## [WHAT THIS TASK INVOLVES]
Line filter on the word "benign": copy each matching line from the entries.

Saved entries:
--- START ---
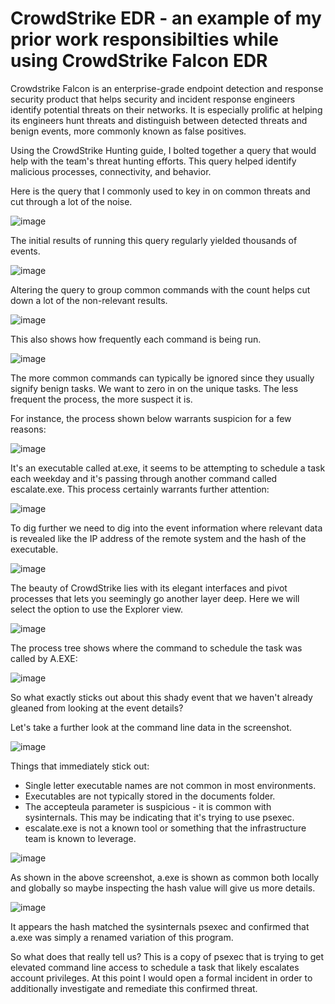 # CrowdStrike EDR - an example of my prior work responsibilties while using CrowdStrike Falcon EDR

Crowdstrike Falcon is an enterprise-grade endpoint detection and response security product that helps security and incident response engineers identify potential threats on their networks. It is especially prolific at helping its engineers hunt threats and distinguish between detected threats and benign events, more commonly known as false positives. 

Using the CrowdStrike Hunting guide, I bolted together a query that would help with the team's threat hunting efforts. This query helped identify malicious processes, connectivity, and behavior.

Here is the query that I commonly used to key in on common threats and cut through a lot of the noise.

![image](https://user-images.githubusercontent.com/105020710/186570254-e26e5652-7a79-405f-9f35-0306cf801121.png)

The initial results of running this query regularly yielded thousands of events.

![image](https://user-images.githubusercontent.com/105020710/186574306-631883a9-9672-42f7-ab27-03b706f33de8.png)


Altering the query to group common commands with the count helps cut down a lot of the non-relevant results.

![image](https://user-images.githubusercontent.com/105020710/186574492-35b5a0aa-c8c3-4364-8c22-9211e5af42b0.png)


This also shows how frequently each command is being run. 

![image](https://user-images.githubusercontent.com/105020710/186574708-c35512ff-95b0-4ed1-a948-cb7fabcf6bfb.png)


The more common commands can typically be ignored since they usually signify benign tasks. We want to zero in on the unique tasks. The less frequent the process, the more suspect it is.

For instance, the process shown below warrants suspicion for a few reasons:

![image](https://user-images.githubusercontent.com/105020710/186571489-909374bf-cae9-4c7c-85ce-501e8405d29a.png)

It's an executable called at.exe, it seems to be attempting to schedule a task each weekday and it's passing through another command called escalate.exe. This process certainly warrants further attention:

![image](https://user-images.githubusercontent.com/105020710/186571674-660a5210-80c8-4ad8-87af-a099c87c79a5.png)

To dig further we need to dig into the event information where relevant data is revealed like the IP address of the remote system and the hash of the executable.

![image](https://user-images.githubusercontent.com/105020710/186575097-0694718b-9448-47b7-a4e0-06346195b6f7.png)


The beauty of CrowdStrike lies with its elegant interfaces and pivot processes that lets you seemingly go another layer deep. Here we will select the option to use the Explorer view.

![image](https://user-images.githubusercontent.com/105020710/186572092-48d27c63-65b4-44fa-a78a-378c8f2f0df4.png)

The process tree shows where the command to schedule the task was called by A.EXE:

![image](https://user-images.githubusercontent.com/105020710/186574898-6c15c724-b3f7-40f4-85de-6aeddcaf1d02.png)


So what exactly sticks out about this shady event that we haven't already gleaned from looking at the event details?

Let's take a further look at the command line data in the screenshot.

![image](https://user-images.githubusercontent.com/105020710/186575315-e74777c6-da06-441e-beb7-36d2c534f2b5.png)


Things that immediately stick out:

* Single letter executable names are not common in most environments.
* Executables are not typically stored in the documents folder.
* The accepteula parameter is suspicious - it is common with sysinternals. This may be indicating that it's trying to use psexec.
* escalate.exe is not a known tool or something that the infrastructure team is known to leverage.

![image](https://user-images.githubusercontent.com/105020710/186573547-2aa7f5ca-78a8-4b8d-8ac8-146e83160761.png)


As shown in the above screenshot, a.exe is shown as common both locally and globally so maybe inspecting the hash value will give us more details.

![image](https://user-images.githubusercontent.com/105020710/186573707-0278ac3d-4309-44d4-9181-0a4804b87fa2.png)

It appears the hash matched the sysinternals psexec and confirmed that a.exe was simply a renamed variation of this program.

So what does that really tell us? This is a copy of psexec that is trying to get elevated command line access to schedule a task that likely escalates account privileges. At this point I would open a formal incident in order to additionally investigate and remediate this confirmed threat.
--- END ---
## [SOLUTION TO THE EXERCISE]
Crowdstrike Falcon is an enterprise-grade endpoint detection and response security product that helps security and incident response engineers identify potential threats on their networks. It is especially prolific at helping its engineers hunt threats and distinguish between detected threats and benign events, more commonly known as false positives. 
The more common commands can typically be ignored since they usually signify benign tasks. We want to zero in on the unique tasks. The less frequent the process, the more suspect it is.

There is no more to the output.